By contrast, here, the Provision 2 employees demonstrated that the job tasks they performed during the summer were the same job tasks they performed every summer, as well as throughout the year. In dicta in Cortese, we distinguished the temporary work that the petitioner had performed as belonging to "a category of temporary services even less enduring and regular than those of a temporary office employee hired for a short period." Id. at 612. As Lazzaro tellingly noted, the BOE had previously hired "outside people" to "com[e] in" to handle the summer work, but because the temporary workers didn't know the individual student's needs . . . it was not really efficient. . .
[W]hen the guidance counselors came back in and the child study team came back in in September, they were correcting a lot of mistakes that were made over the summer.
And we said, "Wouldn't it be more efficient if we had our own people in here doing our work . . . . ."

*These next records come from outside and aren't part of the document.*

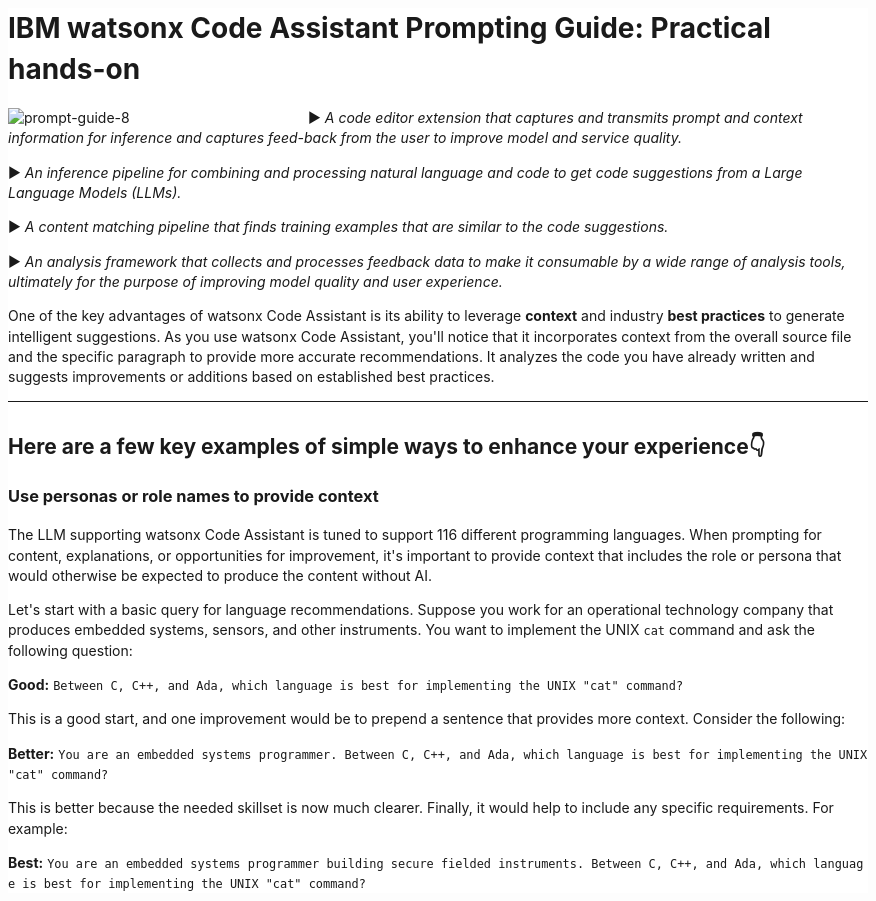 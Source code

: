 # IBM watsonx Code Assistant Prompting Guide: Practical hands-on

<img src="https://github.com/user-attachments/assets/d44d99e9-8d0b-42f8-a0af-639145e79839" width="300" align="left" alt="prompt-guide-8">
  
▶️ _A code editor extension that captures and transmits prompt and context information for inference and captures feed-back from the user to improve model and service quality._

▶️ _An inference pipeline for combining and processing natural language and code to get code suggestions from a Large Language Models (LLMs)._

▶️ _A content matching pipeline that finds training examples that are similar to the code suggestions._

▶️ _An analysis framework that collects and processes feedback data to make it consumable by a wide range of analysis tools, ultimately for the purpose of improving model quality and user experience._

One of the key advantages of watsonx Code Assistant is its ability to leverage **context** and industry **best practices** to generate intelligent suggestions. As you use watsonx Code Assistant, you'll notice that it incorporates context from the overall source file and the specific paragraph to provide more accurate recommendations. It analyzes the code you have already written and suggests improvements or additions based on established best practices.

---

## Here are a few key examples of simple ways to enhance your experience👇

### Use personas or role names to provide context

The LLM supporting watsonx Code Assistant is tuned to support 116 different programming languages. When prompting for content, explanations, or opportunities for improvement, it's important to provide context that includes the role or persona that would otherwise be expected to produce the content without AI.

Let's start with a basic query for language recommendations. Suppose you work for an operational technology company that produces embedded systems, sensors, and other instruments. You want to implement the UNIX `cat` command and ask the following question:

**Good:** `Between C, C++, and Ada, which language is best for implementing the UNIX "cat" command?`

This is a good start, and one improvement would be to prepend a sentence that provides more context. Consider the following:

**Better:** `You are an embedded systems programmer. Between C, C++, and Ada, which language is best for implementing the UNIX "cat" command?`

This is better because the needed skillset is now much clearer. Finally, it would help to include any specific requirements. For example:

**Best:** `You are an embedded systems programmer building secure fielded instruments. Between C, C++, and Ada, which language is best for implementing the UNIX "cat" command?`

We distinguish these duties from the temporary work that we recognized in Cortese. The summer work is so much a part of the Provision 2 employees' school year responsibilities that the employees are critical to the performance of these tasks efficiently for the benefit of the school district and most important, the students. Their summer tasks, which are integral to Provision 2 employees' term-time responsibilities, comprise "the regular duties of th[e] position, not extra duties assigned to an otherwise existing position." Rokos, supra, 236 N.J. Super. at 183. As several Provision 2 employees noted, they would not be able to perform their duties during the school year if they did not spend several days during the summer working at school. This is not temporary work.

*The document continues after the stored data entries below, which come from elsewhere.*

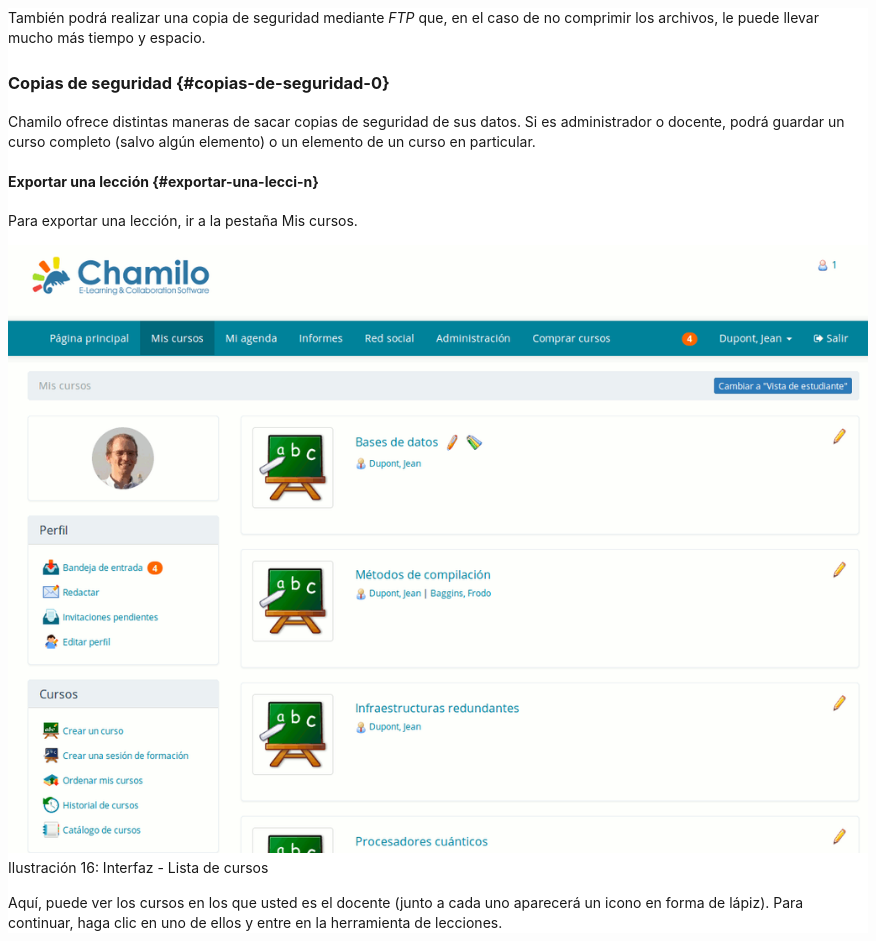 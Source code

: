 También podrá realizar una copia de seguridad mediante _FTP_ que, en el caso de no comprimir los archivos, le puede llevar mucho más tiempo y espacio.

### Copias de seguridad {#copias-de-seguridad-0}

Chamilo ofrece distintas maneras de sacar copias de seguridad de sus datos. Si es administrador o docente, podrá guardar un curso completo (salvo algún elemento) o un elemento de un curso en particular.

#### Exportar una lección {#exportar-una-lecci-n}

Para exportar una lección, ir a la pestaña Mis cursos.

![](../assets/images123.png)Ilustración 16: Interfaz - Lista de cursos

Aquí, puede ver los cursos en los que usted es el docente (junto a cada uno aparecerá un icono en forma de lápiz). Para continuar, haga clic en uno de ellos y entre en la herramienta de lecciones.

We conclude that the Provision 2 employees' summer work is eligible for pension credit. The Board's opposite conclusion is based on a mischaracterization of the case law, a disregard for facts established before the ALJ and an erroneous interpretation of the CBA. Pension statutes are to be "liberally construed and administered in favor of" people such as the Provision 2 employees. Geller, supra, 53 N.J. at 598. These employees are entitled to relief.